*** Extracted records ***
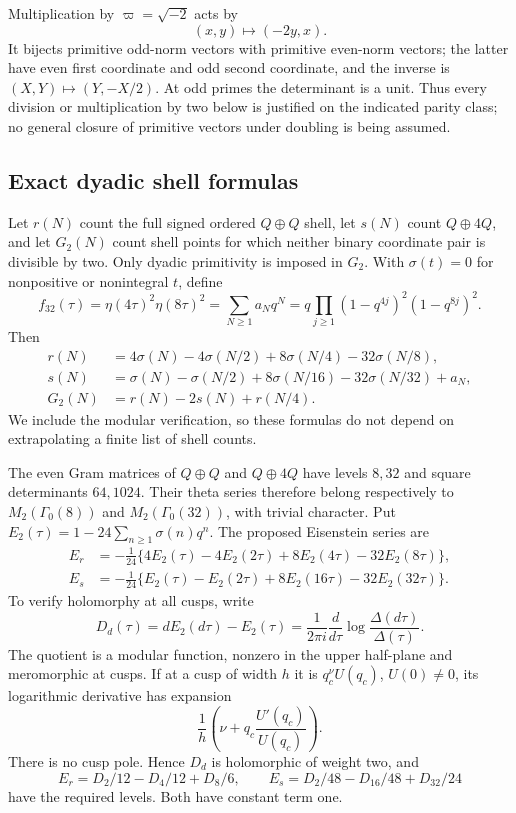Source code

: Multiplication by \(\varpi=\sqrt{-2}\) acts by
\[
                   (x,y)\longmapsto(-2y,x).
\]
It bijects primitive odd-norm vectors with primitive even-norm
vectors; the latter have even first coordinate and odd second
coordinate, and the inverse is \((X,Y)\mapsto(Y,-X/2)\).
At odd primes the determinant is a unit. Thus every division or
multiplication by two below is justified on the indicated parity
class; no general closure of primitive vectors under doubling is
being assumed.

\subsection{Exact dyadic shell formulas}

Let \(r(N)\) count the full signed ordered \(Q\oplus Q\) shell,
let \(s(N)\) count \(Q\oplus4Q\), and let \(G_2(N)\) count shell
points for which neither binary coordinate pair is divisible by
two. Only dyadic primitivity is imposed in \(G_2\).
With \(\sigma(t)=0\) for nonpositive or nonintegral \(t\), define
\[
 f_{32}(\tau)=\eta(4\tau)^2\eta(8\tau)^2
     =\sum_{N\ge1}a_Nq^N
     =q\prod_{j\ge1}(1-q^{4j})^2(1-q^{8j})^2 .
\]
Then
\begin{equation}
\begin{aligned}
 r(N)&=4\sigma(N)-4\sigma(N/2)+8\sigma(N/4)-32\sigma(N/8),\\
 s(N)&=\sigma(N)-\sigma(N/2)+8\sigma(N/16)-32\sigma(N/32)+a_N,\\
 G_2(N)&=r(N)-2s(N)+r(N/4).                                  \end{aligned}\label{eq:m8-theta}
\end{equation}
We include the modular verification, so these formulas do not
depend on extrapolating a finite list of shell counts.

The even Gram matrices of \(Q\oplus Q\) and \(Q\oplus4Q\)
have levels \(8,32\) and square determinants \(64,1024\).
Their theta series therefore belong respectively to
\(M_2(\Gamma_0(8))\) and \(M_2(\Gamma_0(32))\), with trivial
character. Put
\(E_2(\tau)=1-24\sum_{n\ge1}\sigma(n)q^n\).
The proposed Eisenstein series are
\[
\begin{aligned}
 E_r&=-\tfrac1{24}
       \{4E_2(\tau)-4E_2(2\tau)+8E_2(4\tau)-32E_2(8\tau)\},\\
 E_s&=-\tfrac1{24}
       \{E_2(\tau)-E_2(2\tau)+8E_2(16\tau)-32E_2(32\tau)\}.
\end{aligned}
\]
To verify holomorphy at all cusps, write
\[
 D_d(\tau)=dE_2(d\tau)-E_2(\tau)
    =\frac1{2\pi i}\frac d{d\tau}
           \log\frac{\Delta(d\tau)}{\Delta(\tau)} .
\]
The quotient is a modular function, nonzero in the upper
half-plane and meromorphic at cusps. If at a cusp of width \(h\)
it is \(q_c^\nu U(q_c)\), \(U(0)\ne0\), its logarithmic derivative
has expansion
\[
                    \frac1h\left(\nu+
                              q_c\frac{U'(q_c)}{U(q_c)}\right).
\]
There is no cusp pole. Hence \(D_d\) is holomorphic of weight two,
and
\[
 E_r=D_2/12-D_4/12+D_8/6,\qquad
 E_s=D_2/48-D_{16}/48+D_{32}/24
\]
have the required levels. Both have constant term one.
***
**About this task:** Every line above in which the word "coordinate" occurs is to be copied.

**Answer section:**
vectors; the latter have even first coordinate and odd second
coordinate, and the inverse is \((X,Y)\mapsto(Y,-X/2)\).
points for which neither binary coordinate pair is divisible by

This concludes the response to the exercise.